How were the Wright brothers, amateur tinkerers with no scientific credentials whatsoever and no financial support other than what they had managed to generate on their own, able to succeed where Samuel Pierpont Langley - the pre-eminent scientist with the resources and backing of the Smithsonian Institution and the U.S. military - failed?
By giving control of the aircraft over to the pilot.
Of all the reasons for the Wright brothers’ success that day - and for Langley’s previous failure - one stands above the rest, even if it has seldom been remarked upon: the Wright Flyer gave the pilot full control of the aircraft in all three dimensions. The Wrights’ “3-axis control system,” which enabled the pilot to adjust the three dimensional movements of pitch, roll, and yaw, was the world’s first such system. Langley’s Aerodrome, by contrast, gave the pilot only limited control of pitch and yaw - and no control of roll whatsoever. (How did Langley miss this could-not-be-more-critical detail? The fact that he never piloted the aircraft himself provides a clue. As author Nassim Taleb has pointed out, “skin in the game” frequently explains the difference between success and failure in the real world. If the Wright Flyer failed, one of the Wright brothers could have died; if Langley’s Aerodrome failed, pilot Charles Manly’s life - not Langley’s - was on the line. It’s a good bet that if Langley’s life had been on the line, he would have found a way to give himself full control of the aircraft - and not merely scaled up his models as he evidently did, with Manly functioning more as passenger than pilot.)
Now I know what you’re thinking. Cool story, bro, but what does any of this have to do with getting math education off the ground?
Plenty. The Wright brothers didn’t just learn how to build a flying machine - they learned how to fly. And they did it by giving full control of the aircraft over to the pilot (themselves).
It’s time to give full control of the learning process to the students themselves.
Why?
Because only they know when they need to slow down and study an example in detail. Or when they need to go back to review previous learning. Or when they can skip something they’ve already mastered. Or when they need more practice with a skill or concept they thought they had mastered. Or when they’re ready for feedback. Or when they need more of a challenge. Or when they need assistance from the teacher.
In other words, only they know what they need to fly.
When we try to make these kinds of decisions for students, we’re repeating Langley’s mistake: we’re assuming we know the situation in the cockpit without actually being in the cockpit.
And we’re making crashes much more likely.
Sound like an overstatement?
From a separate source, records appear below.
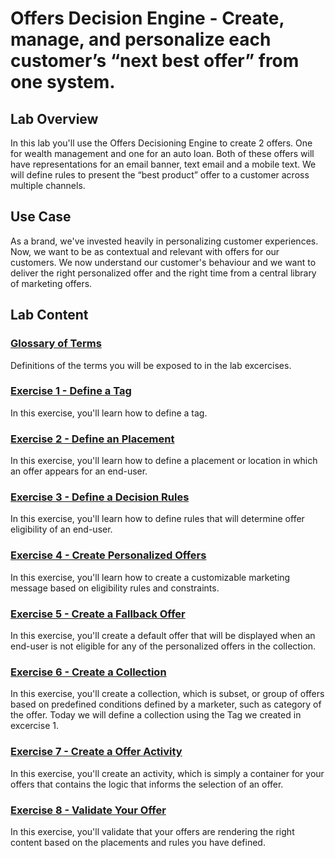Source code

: # Offers Decision Engine - Create, manage, and personalize each customer’s “next best offer” from one system.

## Lab Overview

In this lab you'll use the Offers Decisioning Engine to create 2 offers. One for wealth management and one for an auto loan. Both of these offers will have representations for an email banner, text email and a mobile text. We will define rules to present the “best product” offer to a customer across multiple channels.


## Use Case
As a brand, we've invested heavily in personalizing customer experiences. Now, we want to be as contextual and relevant with offers for our customers.
We now understand our customer's behaviour and we want to deliver the right personalized offer and the right time from a central library of marketing offers.



## Lab Content

### [Glossary of Terms](./Glossary.md)

Definitions of the terms you will be exposed to in the lab excercises.

### [Exercise 1 - Define a Tag](./Exercise1-Tags.md)

In this exercise, you'll learn how to define a tag.

### [Exercise 2 - Define an Placement](./Exercise2-Placements.md)

In this exercise, you'll learn how to define a placement or location in which an offer appears for an end-user.

### [Exercise 3 - Define a Decision Rules](./Exercise3-DecisionRules.md)

In this exercise, you'll learn how to define rules that will determine offer eligibility of an end-user.

### [Exercise 4 - Create Personalized Offers](./Exercise4-PersonalizedOffers.md)

In this exercise, you'll learn how to create a customizable marketing message based on eligibility rules and constraints. 

### [Exercise 5 - Create a Fallback Offer](./Exercise5-FallbackOffer.md)

In this exercise, you'll create a default offer that will be displayed when an end-user is not eligible for any of the personalized offers in the collection.

### [Exercise 6 - Create a Collection](./Exercise6-Collections.md)

In this exercise, you'll create a collection, which is subset, or group of offers based on predefined conditions defined by a marketer, such as category of the offer. Today we will define a collection using the Tag we created in excercise 1.

### [Exercise 7 - Create a Offer Activity](./Exercise7-OfferActivity.md)

In this exercise, you'll create an activity, which is simply a container for your offers that contains the logic that informs the selection of an offer.

### [Exercise 8 - Validate Your Offer ](./Exercise8-ValidateOffer.md)

In this exercise, you'll validate that your offers are rendering the right content based on the placements and rules you have defined.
When students give up because they can't keep up, that's crashing. When students stop caring because there's no challenge, that's crashing. When students are feeling helpless, or suffocated with busywork, or failing to see the point of math class day after day after day after day? Crashing, crashing, crashing.
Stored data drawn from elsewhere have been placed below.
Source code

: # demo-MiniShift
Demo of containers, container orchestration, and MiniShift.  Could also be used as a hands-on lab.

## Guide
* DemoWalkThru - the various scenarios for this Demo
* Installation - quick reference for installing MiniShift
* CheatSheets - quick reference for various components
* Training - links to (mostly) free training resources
And many of those who crash in math class never recover.
But is giving them all control over their own learning possible?
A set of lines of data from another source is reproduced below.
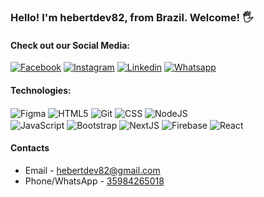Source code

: ### Hello! I'm hebertdev82, from Brazil. Welcome! 🖐️

#### Check out our Social Media:

[![Facebook](https://img.shields.io/badge/Facebook-1877F2?style=for-the-badge&logo=facebook&logoColor=white)](https://www.facebook.com/hebertdev1982)
[![Instagram](https://img.shields.io/badge/Instagram-E4405F?style=for-the-badge&logo=instagram&logoColor=white)](https://www.instagram.com/hebertdev82)
[![Linkedin](https://img.shields.io/badge/LinkedIn-0077B5?style=for-the-badge&logo=linkedin&logoColor=white)](https://www.linkedin.com/in/hebertdev1982/)
[![Whatsapp](https://img.shields.io/badge/WhatsApp-25D366?style=for-the-badge&logo=whatsapp&logoColor=white)](https://wa.me/55359984265018)

#### Technologies:
<div style="display: inline_block">
    <img align="center" alt="Figma" src="https://img.shields.io/badge/Figma-F24E1E?style=for-the-badge&logo=figma&logoColor=white" >
    <img align="center" alt="HTML5" src="https://img.shields.io/badge/HTML5-E34F26?style=for-the-badge&logo=html5&logoColor=white" >
    <img align="center" alt="Git" src="https://img.shields.io/badge/GIT-E44C30?style=for-the-badge&logo=git&logoColor=white" >
    <img align="center" alt="CSS" src="https://img.shields.io/badge/CSS3-1572B6?style=for-the-badge&logo=css3&logoColor=white" >
    <img align="center" alt="NodeJS" src="https://img.shields.io/badge/Node.js-339933?style=for-the-badge&logo=nodedotjs&logoColor=white" >
  <br/>
    <img align="center" alt="JavaScript" src="https://img.shields.io/badge/JavaScript-F7DF1E?style=for-the-badge&logo=javascript&logoColor=black" >
    <img align="center" alt="Bootstrap" src="https://img.shields.io/badge/Bootstrap-563D7C?style=for-the-badge&logo=bootstrap&logoColor=white" >
    <img align="center" alt="NextJS" src="https://img.shields.io/badge/next.js-000000?style=for-the-badge&logo=nextdotjs&logoColor=white" >
    <img align="center" alt="Firebase" src="https://img.shields.io/badge/Firebase-F29D0C?style=for-the-badge&logo=firebase&logoColor=white" >
    <img align="center" alt="React" src="https://img.shields.io/badge/React-20232A?style=for-the-badge&logo=react&logoColor=61DAFB" >
  <br/>
</div>

#### Contacts
- Email - hebertdev82@gmail.com<br/>
- Phone/WhatsApp - [35984265018](https://wa.me/5535984265018)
Well, I used to think it wasn’t - all of my searching along these lines had come up empty - but then the sheer number of self-starters I saw in my classroom over the years got me thinking that maybe interactive technology was a possibility. So I taught myself to code and spent a decade creating hundreds of interactive math activities for my students to use at their own pace, turning my classroom into a mini computer lab.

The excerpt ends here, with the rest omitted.